As I wrote in another thread (and will expand somewhat here), since LENR are thought to exist in environments ranging from electrolytic experiments to dry powders to dusty plasma environment, using materials ranging from common metal oxides to precious pure metals, it's highly probable that they're a much more common phenomenon than generally thought.

But if this is the case, then it means that many previously observed effects and phenomena should need reinterpretation in light of the new evidence and views.

Alan Smith

When the prevailing consensus within the niche of researchers who regards it as real is that cold fusion is a rare phenomenon which occurs within the lattice of deuterium-saturated metals like palladium, it's hard to imagine that it could be a natural (as in: spontaneously occurring in nature, as opposed to incandescent light bulbs or transistors to name a couple examples) or even common phenomenon.

Quote from can

prevailing consensus within the niche of researchers who regards it as real is that cold fusion is a rare phenomenon

Can,I am not sure that there is a consensus.

Fleischmann's start with deuterium saturated palladium has diversified quite a bit...

Ecological expts with many variables (as in ecosytems) are much harder to do (Russ found that out with salmon)

The current Technova alloys use a mix of metals +oxides+ H or D.

Many more tests have to be done when the mixs get complicated( at the Technova lab many runs are being done.. even today?.)
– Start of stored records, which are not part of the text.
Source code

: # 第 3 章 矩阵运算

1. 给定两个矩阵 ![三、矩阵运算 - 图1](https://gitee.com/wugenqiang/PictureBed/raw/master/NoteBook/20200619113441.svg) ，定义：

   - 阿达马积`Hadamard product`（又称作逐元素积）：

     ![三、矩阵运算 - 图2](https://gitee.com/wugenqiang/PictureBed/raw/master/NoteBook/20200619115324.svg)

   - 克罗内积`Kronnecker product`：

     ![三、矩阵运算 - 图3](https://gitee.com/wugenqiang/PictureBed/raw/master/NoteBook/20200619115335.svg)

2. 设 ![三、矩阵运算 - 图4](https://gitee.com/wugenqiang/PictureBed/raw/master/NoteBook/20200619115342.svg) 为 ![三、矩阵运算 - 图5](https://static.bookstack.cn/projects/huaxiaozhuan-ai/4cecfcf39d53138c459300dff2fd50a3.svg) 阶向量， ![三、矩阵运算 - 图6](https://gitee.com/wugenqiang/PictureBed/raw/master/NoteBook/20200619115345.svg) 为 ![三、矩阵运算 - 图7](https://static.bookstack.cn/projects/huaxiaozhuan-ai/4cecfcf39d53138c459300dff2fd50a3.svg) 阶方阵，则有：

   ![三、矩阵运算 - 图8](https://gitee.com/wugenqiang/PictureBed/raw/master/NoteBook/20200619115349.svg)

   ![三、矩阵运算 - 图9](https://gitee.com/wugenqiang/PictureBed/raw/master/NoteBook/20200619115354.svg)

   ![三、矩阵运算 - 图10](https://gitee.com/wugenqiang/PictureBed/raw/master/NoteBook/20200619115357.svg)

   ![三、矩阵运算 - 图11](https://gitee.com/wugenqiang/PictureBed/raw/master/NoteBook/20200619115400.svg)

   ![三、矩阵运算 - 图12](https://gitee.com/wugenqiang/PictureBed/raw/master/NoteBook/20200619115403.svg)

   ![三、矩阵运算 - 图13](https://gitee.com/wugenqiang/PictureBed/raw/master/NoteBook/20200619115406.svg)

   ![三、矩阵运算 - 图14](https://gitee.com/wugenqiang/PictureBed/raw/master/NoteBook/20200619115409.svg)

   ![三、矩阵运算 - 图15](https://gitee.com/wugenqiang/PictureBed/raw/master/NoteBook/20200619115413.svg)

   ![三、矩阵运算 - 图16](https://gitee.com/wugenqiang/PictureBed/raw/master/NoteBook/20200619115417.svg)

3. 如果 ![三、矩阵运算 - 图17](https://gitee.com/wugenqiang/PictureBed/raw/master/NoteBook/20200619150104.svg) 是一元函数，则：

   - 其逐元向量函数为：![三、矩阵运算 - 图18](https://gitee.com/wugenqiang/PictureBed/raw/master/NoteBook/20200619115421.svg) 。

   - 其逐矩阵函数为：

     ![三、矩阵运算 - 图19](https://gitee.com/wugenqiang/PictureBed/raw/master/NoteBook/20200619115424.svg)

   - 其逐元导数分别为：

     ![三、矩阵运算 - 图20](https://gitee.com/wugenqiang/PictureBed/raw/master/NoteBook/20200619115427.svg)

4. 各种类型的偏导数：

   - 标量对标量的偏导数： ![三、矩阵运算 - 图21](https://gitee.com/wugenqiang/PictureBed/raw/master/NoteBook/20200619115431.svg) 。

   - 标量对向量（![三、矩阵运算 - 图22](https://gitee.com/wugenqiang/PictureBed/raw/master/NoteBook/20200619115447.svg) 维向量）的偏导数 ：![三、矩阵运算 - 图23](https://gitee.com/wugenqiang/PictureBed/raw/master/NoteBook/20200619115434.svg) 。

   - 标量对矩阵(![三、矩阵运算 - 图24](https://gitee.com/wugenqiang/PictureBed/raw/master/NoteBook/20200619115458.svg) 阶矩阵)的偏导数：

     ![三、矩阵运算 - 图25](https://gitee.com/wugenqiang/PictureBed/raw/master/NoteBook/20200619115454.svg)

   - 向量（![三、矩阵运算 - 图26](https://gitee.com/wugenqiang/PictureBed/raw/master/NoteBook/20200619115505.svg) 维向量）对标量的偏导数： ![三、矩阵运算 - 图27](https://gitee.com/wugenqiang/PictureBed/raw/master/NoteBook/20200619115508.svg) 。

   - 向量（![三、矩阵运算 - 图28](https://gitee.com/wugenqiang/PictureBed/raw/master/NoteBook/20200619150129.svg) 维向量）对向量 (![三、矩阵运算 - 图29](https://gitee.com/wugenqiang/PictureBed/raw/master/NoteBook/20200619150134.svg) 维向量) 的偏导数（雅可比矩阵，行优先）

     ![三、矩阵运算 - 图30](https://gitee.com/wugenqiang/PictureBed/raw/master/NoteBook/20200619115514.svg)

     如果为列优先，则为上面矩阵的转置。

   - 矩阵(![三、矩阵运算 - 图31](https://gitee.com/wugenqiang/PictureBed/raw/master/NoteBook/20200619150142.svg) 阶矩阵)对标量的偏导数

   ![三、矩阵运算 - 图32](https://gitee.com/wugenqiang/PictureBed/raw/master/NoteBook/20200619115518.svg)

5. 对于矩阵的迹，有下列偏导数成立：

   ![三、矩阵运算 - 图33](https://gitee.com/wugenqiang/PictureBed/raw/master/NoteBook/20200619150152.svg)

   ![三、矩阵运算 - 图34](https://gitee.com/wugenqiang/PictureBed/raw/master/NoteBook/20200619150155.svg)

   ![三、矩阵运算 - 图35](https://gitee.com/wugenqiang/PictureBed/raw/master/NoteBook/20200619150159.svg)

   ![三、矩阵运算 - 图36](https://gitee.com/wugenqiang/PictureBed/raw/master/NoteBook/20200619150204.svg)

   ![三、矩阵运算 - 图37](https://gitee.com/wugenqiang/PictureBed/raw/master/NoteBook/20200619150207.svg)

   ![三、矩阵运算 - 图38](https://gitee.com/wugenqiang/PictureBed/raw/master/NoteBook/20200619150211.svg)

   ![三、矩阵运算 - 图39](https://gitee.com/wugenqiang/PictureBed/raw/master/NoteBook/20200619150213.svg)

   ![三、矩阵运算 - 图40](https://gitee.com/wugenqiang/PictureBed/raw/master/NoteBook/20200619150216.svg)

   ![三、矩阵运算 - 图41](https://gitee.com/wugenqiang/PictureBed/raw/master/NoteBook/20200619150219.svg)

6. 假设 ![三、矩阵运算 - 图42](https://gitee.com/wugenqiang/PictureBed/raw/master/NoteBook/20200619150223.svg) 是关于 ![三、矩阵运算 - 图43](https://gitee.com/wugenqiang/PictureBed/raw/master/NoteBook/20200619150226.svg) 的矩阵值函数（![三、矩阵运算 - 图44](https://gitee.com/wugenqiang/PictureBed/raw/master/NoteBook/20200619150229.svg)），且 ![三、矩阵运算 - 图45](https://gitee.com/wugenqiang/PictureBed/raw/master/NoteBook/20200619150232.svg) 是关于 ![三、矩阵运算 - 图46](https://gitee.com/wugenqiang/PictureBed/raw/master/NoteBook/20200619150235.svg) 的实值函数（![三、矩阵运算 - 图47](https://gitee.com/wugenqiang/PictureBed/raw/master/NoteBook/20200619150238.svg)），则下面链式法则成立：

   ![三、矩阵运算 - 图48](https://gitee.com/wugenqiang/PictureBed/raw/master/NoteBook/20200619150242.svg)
In Russia there has been a underlying philosophy of LENR being a natural phenomenon ..

For example LENR may have formed the Earth's crust

Kuznetsov, V.D. & Mishinsky, Gennady & Pen'kov, F.M. & Arbuzov, V.I. & Zhemenik, Victor. (2003). Low energy transmutation of atomic nuclei of chemical elements. 28. 173-213.

We also don't know the depth of Nature so well.

For example, not so many know that we have billions of electric motors running in our own mitochondria.